◆ **Exercise**
Repeat the records below verbatim, and do not copy their pictures.

** Record set follows **

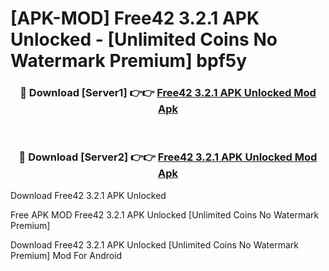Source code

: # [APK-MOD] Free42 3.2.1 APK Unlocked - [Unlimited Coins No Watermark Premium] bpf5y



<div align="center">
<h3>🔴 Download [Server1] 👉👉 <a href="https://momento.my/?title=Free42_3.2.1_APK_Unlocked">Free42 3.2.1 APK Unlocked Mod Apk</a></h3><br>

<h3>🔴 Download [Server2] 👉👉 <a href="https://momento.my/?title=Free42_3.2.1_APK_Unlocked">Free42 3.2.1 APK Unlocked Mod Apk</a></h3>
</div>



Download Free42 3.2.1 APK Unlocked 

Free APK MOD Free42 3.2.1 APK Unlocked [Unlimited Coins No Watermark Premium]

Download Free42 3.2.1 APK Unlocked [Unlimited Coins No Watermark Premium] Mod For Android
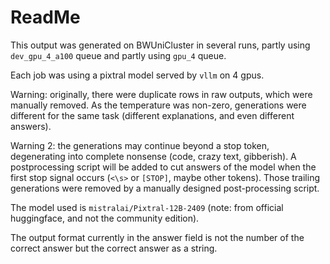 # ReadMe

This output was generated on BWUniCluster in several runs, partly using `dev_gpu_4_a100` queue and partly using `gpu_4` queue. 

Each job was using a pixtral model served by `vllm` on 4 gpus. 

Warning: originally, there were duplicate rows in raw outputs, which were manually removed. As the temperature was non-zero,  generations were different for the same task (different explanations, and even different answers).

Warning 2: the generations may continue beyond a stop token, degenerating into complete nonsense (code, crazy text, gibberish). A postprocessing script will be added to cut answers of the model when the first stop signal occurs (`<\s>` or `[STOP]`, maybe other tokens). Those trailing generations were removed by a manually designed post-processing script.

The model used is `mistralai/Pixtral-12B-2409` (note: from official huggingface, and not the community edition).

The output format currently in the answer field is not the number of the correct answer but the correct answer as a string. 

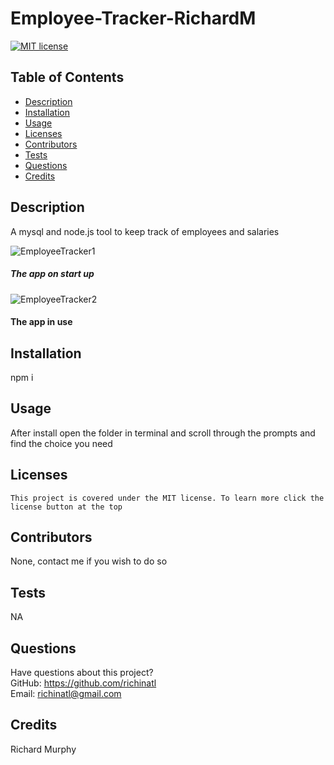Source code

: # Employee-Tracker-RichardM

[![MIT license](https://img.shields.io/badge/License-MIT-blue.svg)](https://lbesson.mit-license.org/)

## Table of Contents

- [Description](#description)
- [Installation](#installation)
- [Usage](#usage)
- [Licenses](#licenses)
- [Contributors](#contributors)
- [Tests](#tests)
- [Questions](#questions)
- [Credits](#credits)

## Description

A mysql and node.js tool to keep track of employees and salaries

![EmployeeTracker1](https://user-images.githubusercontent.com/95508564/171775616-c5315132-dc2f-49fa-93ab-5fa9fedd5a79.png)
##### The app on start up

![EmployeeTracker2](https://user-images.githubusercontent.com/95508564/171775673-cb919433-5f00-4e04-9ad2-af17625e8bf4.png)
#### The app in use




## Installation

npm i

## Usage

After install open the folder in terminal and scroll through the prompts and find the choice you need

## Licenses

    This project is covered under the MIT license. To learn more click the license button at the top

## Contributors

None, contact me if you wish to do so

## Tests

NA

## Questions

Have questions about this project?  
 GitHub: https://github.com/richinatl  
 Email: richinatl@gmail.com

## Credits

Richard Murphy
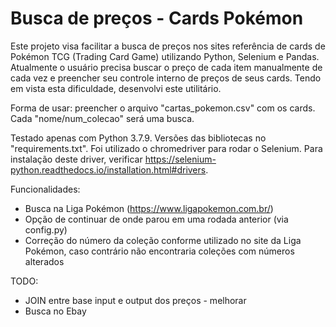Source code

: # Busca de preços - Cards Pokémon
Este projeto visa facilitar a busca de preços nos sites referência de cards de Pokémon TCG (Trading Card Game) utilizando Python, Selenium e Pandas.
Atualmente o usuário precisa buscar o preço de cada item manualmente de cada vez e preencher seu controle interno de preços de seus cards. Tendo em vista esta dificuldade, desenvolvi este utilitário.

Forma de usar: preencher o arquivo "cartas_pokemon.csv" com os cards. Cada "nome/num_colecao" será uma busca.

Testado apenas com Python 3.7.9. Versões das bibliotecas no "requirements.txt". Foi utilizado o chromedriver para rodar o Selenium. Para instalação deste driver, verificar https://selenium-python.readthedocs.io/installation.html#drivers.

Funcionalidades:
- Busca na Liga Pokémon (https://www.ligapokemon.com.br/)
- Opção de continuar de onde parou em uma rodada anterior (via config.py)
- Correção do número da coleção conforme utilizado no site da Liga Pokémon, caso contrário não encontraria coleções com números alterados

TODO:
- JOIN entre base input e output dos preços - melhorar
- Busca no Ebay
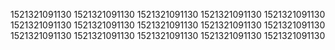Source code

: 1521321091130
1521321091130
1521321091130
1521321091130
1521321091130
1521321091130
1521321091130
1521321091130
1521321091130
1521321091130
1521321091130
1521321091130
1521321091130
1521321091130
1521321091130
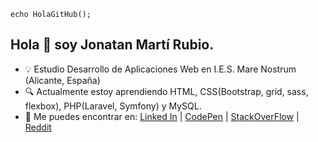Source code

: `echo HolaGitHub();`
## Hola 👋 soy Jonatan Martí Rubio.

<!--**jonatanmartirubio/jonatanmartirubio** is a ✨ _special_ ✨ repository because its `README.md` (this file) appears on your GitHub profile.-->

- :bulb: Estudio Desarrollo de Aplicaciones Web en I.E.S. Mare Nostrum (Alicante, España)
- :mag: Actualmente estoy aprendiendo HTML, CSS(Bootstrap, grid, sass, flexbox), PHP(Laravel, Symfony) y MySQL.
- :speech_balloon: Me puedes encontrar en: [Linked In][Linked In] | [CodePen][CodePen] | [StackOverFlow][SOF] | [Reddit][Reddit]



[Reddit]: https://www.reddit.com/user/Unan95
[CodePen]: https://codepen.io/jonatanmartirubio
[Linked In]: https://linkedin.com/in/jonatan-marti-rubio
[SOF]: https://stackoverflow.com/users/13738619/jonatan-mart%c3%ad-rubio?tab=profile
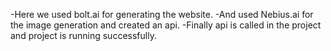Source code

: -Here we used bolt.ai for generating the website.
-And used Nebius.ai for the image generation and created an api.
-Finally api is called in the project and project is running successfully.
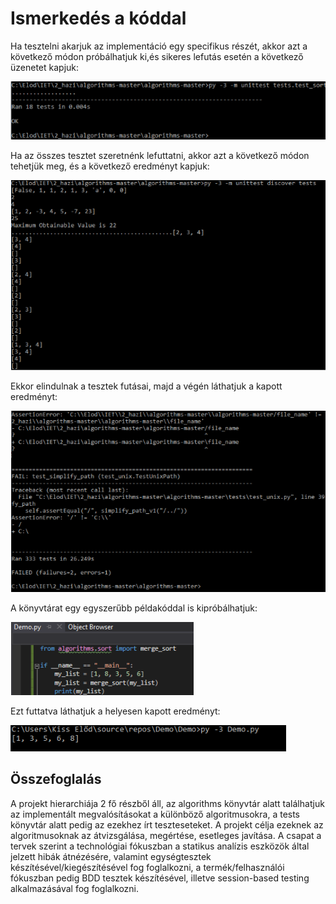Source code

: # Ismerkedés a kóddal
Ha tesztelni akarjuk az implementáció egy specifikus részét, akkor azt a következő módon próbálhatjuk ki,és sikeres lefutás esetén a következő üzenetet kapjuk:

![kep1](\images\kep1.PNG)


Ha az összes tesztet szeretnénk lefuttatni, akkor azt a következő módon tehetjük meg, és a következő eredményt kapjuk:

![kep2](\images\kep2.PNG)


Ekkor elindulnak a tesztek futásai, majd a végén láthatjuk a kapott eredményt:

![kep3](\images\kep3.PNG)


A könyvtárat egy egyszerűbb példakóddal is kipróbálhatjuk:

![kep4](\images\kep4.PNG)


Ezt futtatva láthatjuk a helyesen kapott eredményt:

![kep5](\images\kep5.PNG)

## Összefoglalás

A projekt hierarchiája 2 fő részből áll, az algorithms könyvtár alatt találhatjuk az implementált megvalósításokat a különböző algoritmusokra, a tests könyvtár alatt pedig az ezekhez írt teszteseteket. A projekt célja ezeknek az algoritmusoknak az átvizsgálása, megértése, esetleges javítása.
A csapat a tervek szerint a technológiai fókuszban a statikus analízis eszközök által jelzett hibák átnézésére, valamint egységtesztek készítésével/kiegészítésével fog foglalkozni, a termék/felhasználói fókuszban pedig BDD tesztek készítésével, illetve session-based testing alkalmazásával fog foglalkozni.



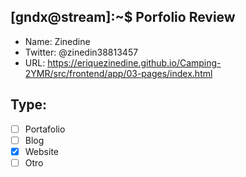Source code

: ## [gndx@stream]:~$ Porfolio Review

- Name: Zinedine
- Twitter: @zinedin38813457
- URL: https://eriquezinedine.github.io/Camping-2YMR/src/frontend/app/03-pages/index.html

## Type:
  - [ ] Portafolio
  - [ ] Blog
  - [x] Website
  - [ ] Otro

** End of Record set **

◆ **Answer for this exercise**
Source code

: # [APK-MOD] Free42 3.2.1 APK Unlocked - [Unlimited Coins No Watermark Premium] bpf5y



<div align="center">
<h3>🔴 Download [Server1] 👉👉 <a href="https://momento.my/?title=Free42_3.2.1_APK_Unlocked">Free42 3.2.1 APK Unlocked Mod Apk</a></h3><br>

<h3>🔴 Download [Server2] 👉👉 <a href="https://momento.my/?title=Free42_3.2.1_APK_Unlocked">Free42 3.2.1 APK Unlocked Mod Apk</a></h3>
</div>



Download Free42 3.2.1 APK Unlocked 

Free APK MOD Free42 3.2.1 APK Unlocked [Unlimited Coins No Watermark Premium]

Download Free42 3.2.1 APK Unlocked [Unlimited Coins No Watermark Premium] Mod For Android
 # ReadMe

This output was generated on BWUniCluster in several runs, partly using `dev_gpu_4_a100` queue and partly using `gpu_4` queue. 

Each job was using a pixtral model served by `vllm` on 4 gpus. 

Warning: originally, there were duplicate rows in raw outputs, which were manually removed. As the temperature was non-zero,  generations were different for the same task (different explanations, and even different answers).

Warning 2: the generations may continue beyond a stop token, degenerating into complete nonsense (code, crazy text, gibberish). A postprocessing script will be added to cut answers of the model when the first stop signal occurs (`<\s>` or `[STOP]`, maybe other tokens). Those trailing generations were removed by a manually designed post-processing script.

The model used is `mistralai/Pixtral-12B-2409` (note: from official huggingface, and not the community edition).

The output format currently in the answer field is not the number of the correct answer but the correct answer as a string. 

Source code

: # Employee-Tracker-RichardM

[![MIT license](https://img.shields.io/badge/License-MIT-blue.svg)](https://lbesson.mit-license.org/)

## Table of Contents

- [Description](#description)
- [Installation](#installation)
- [Usage](#usage)
- [Licenses](#licenses)
- [Contributors](#contributors)
- [Tests](#tests)
- [Questions](#questions)
- [Credits](#credits)

## Description

A mysql and node.js tool to keep track of employees and salaries

![EmployeeTracker1](https://user-images.githubusercontent.com/95508564/171775616-c5315132-dc2f-49fa-93ab-5fa9fedd5a79.png)
##### The app on start up

![EmployeeTracker2](https://user-images.githubusercontent.com/95508564/171775673-cb919433-5f00-4e04-9ad2-af17625e8bf4.png)
#### The app in use




## Installation

npm i

## Usage

After install open the folder in terminal and scroll through the prompts and find the choice you need

## Licenses

    This project is covered under the MIT license. To learn more click the license button at the top

## Contributors

None, contact me if you wish to do so

## Tests

NA

## Questions

Have questions about this project?  
 GitHub: https://github.com/richinatl  
 Email: richinatl@gmail.com

## Credits

Richard Murphy
Source code

: # Busca de preços - Cards Pokémon
Este projeto visa facilitar a busca de preços nos sites referência de cards de Pokémon TCG (Trading Card Game) utilizando Python, Selenium e Pandas.
Atualmente o usuário precisa buscar o preço de cada item manualmente de cada vez e preencher seu controle interno de preços de seus cards. Tendo em vista esta dificuldade, desenvolvi este utilitário.

Forma de usar: preencher o arquivo "cartas_pokemon.csv" com os cards. Cada "nome/num_colecao" será uma busca.

Testado apenas com Python 3.7.9. Versões das bibliotecas no "requirements.txt". Foi utilizado o chromedriver para rodar o Selenium. Para instalação deste driver, verificar https://selenium-python.readthedocs.io/installation.html#drivers.

Funcionalidades:
- Busca na Liga Pokémon (https://www.ligapokemon.com.br/)
- Opção de continuar de onde parou em uma rodada anterior (via config.py)
- Correção do número da coleção conforme utilizado no site da Liga Pokémon, caso contrário não encontraria coleções com números alterados

TODO:
- JOIN entre base input e output dos preços - melhorar
- Busca no Ebay
Source code

: 1521321091130
1521321091130
1521321091130
1521321091130
1521321091130
1521321091130
1521321091130
1521321091130
1521321091130
1521321091130
1521321091130
1521321091130
1521321091130
1521321091130
1521321091130
Source code

: `echo HolaGitHub();`
## Hola 👋 soy Jonatan Martí Rubio.

<!--**jonatanmartirubio/jonatanmartirubio** is a ✨ _special_ ✨ repository because its `README.md` (this file) appears on your GitHub profile.-->

- :bulb: Estudio Desarrollo de Aplicaciones Web en I.E.S. Mare Nostrum (Alicante, España)
- :mag: Actualmente estoy aprendiendo HTML, CSS(Bootstrap, grid, sass, flexbox), PHP(Laravel, Symfony) y MySQL.
- :speech_balloon: Me puedes encontrar en: [Linked In][Linked In] | [CodePen][CodePen] | [StackOverFlow][SOF] | [Reddit][Reddit]



[Reddit]: https://www.reddit.com/user/Unan95
[CodePen]: https://codepen.io/jonatanmartirubio
[Linked In]: https://linkedin.com/in/jonatan-marti-rubio
[SOF]: https://stackoverflow.com/users/13738619/jonatan-mart%c3%ad-rubio?tab=profile
Source code

: -Here we used bolt.ai for generating the website.
-And used Nebius.ai for the image generation and created an api.
-Finally api is called in the project and project is running successfully.
Source code

: # Ismerkedés a kóddal
Ha tesztelni akarjuk az implementáció egy specifikus részét, akkor azt a következő módon próbálhatjuk ki,és sikeres lefutás esetén a következő üzenetet kapjuk:

![kep1](\images\kep1.PNG)


Ha az összes tesztet szeretnénk lefuttatni, akkor azt a következő módon tehetjük meg, és a következő eredményt kapjuk:

![kep2](\images\kep2.PNG)


Ekkor elindulnak a tesztek futásai, majd a végén láthatjuk a kapott eredményt:

![kep3](\images\kep3.PNG)


A könyvtárat egy egyszerűbb példakóddal is kipróbálhatjuk:

![kep4](\images\kep4.PNG)


Ezt futtatva láthatjuk a helyesen kapott eredményt:

![kep5](\images\kep5.PNG)

## Összefoglalás

A projekt hierarchiája 2 fő részből áll, az algorithms könyvtár alatt találhatjuk az implementált megvalósításokat a különböző algoritmusokra, a tests könyvtár alatt pedig az ezekhez írt teszteseteket. A projekt célja ezeknek az algoritmusoknak az átvizsgálása, megértése, esetleges javítása.
A csapat a tervek szerint a technológiai fókuszban a statikus analízis eszközök által jelzett hibák átnézésére, valamint egységtesztek készítésével/kiegészítésével fog foglalkozni, a termék/felhasználói fókuszban pedig BDD tesztek készítésével, illetve session-based testing alkalmazásával fog foglalkozni.



Source code

: ## [gndx@stream]:~$ Porfolio Review

- Name: Zinedine
- Twitter: @zinedin38813457
- URL: https://eriquezinedine.github.io/Camping-2YMR/src/frontend/app/03-pages/index.html

## Type:
  - [ ] Portafolio
  - [ ] Blog
  - [x] Website
  - [ ] Otro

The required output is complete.